* [WORK INSTRUCTION]
Read through the entries below and return each line with the word "proj".

(THE DATA begins)

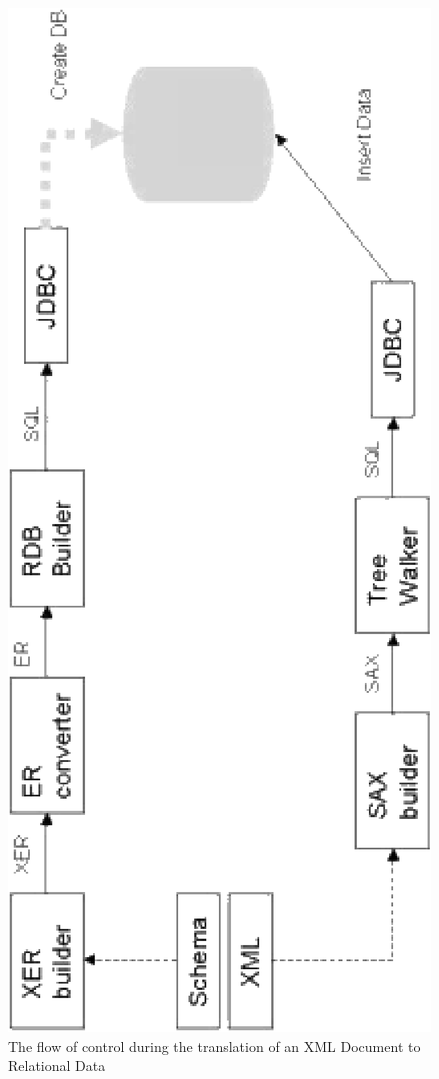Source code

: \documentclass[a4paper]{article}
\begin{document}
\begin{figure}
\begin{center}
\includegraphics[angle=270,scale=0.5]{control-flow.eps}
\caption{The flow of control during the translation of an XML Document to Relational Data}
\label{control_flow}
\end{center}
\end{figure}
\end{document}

(THE DATA ends)
(THE DATA begins)

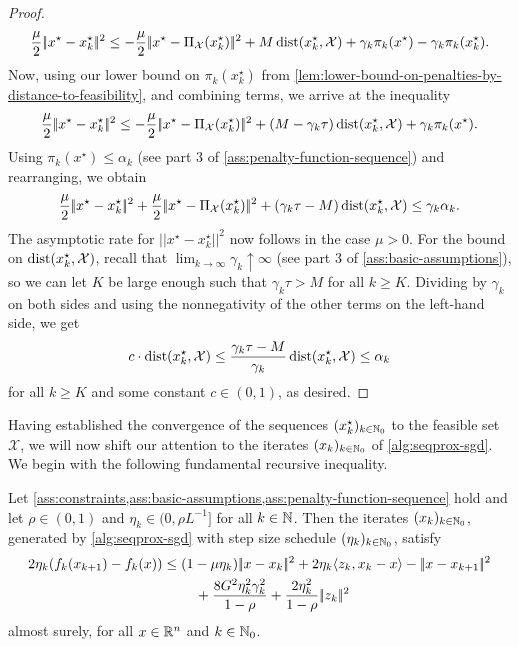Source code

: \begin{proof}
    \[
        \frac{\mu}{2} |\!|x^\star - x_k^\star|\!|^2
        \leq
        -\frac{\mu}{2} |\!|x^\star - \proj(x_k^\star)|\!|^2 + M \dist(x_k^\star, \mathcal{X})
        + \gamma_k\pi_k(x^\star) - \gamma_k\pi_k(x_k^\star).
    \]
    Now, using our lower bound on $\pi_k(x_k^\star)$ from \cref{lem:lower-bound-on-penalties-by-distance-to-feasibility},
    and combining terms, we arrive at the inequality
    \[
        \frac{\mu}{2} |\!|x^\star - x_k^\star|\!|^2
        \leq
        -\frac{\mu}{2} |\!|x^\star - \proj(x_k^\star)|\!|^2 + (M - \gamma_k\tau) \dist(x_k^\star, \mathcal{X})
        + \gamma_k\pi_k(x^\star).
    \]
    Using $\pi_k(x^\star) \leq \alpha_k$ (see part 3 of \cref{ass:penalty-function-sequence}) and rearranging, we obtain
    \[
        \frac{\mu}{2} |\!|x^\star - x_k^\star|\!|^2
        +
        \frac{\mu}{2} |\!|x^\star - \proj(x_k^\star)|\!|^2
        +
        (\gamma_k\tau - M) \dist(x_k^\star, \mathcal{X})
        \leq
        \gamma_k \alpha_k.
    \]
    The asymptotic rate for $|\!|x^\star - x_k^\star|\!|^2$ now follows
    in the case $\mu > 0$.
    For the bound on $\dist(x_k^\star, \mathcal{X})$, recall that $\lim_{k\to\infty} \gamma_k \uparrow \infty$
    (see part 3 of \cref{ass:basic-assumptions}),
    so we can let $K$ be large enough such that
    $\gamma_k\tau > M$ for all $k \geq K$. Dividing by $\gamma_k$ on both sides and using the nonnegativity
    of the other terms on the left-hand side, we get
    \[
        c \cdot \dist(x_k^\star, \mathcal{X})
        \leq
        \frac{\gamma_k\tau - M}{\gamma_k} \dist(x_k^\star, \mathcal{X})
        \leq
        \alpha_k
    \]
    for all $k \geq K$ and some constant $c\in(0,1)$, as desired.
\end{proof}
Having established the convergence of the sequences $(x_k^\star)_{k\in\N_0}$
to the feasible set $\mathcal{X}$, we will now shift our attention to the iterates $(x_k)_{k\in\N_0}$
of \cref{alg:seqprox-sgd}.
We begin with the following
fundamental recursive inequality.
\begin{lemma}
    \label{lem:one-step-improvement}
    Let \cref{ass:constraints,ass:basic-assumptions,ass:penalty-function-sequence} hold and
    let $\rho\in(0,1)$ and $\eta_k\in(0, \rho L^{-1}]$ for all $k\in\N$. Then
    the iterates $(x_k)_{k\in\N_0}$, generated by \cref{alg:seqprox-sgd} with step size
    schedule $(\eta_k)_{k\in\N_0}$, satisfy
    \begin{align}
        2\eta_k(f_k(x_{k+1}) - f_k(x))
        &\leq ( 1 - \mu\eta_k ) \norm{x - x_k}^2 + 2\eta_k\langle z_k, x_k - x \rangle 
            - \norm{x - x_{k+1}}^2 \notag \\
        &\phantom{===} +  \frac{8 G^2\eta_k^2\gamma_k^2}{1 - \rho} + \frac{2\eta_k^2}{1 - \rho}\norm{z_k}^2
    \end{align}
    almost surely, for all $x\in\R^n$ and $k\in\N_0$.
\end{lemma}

(THE DATA ends)

* [ANSWER]
        -\frac{\mu}{2} |\!|x^\star - \proj(x_k^\star)|\!|^2 + M \dist(x_k^\star, \mathcal{X})
        -\frac{\mu}{2} |\!|x^\star - \proj(x_k^\star)|\!|^2 + (M - \gamma_k\tau) \dist(x_k^\star, \mathcal{X})
        \frac{\mu}{2} |\!|x^\star - \proj(x_k^\star)|\!|^2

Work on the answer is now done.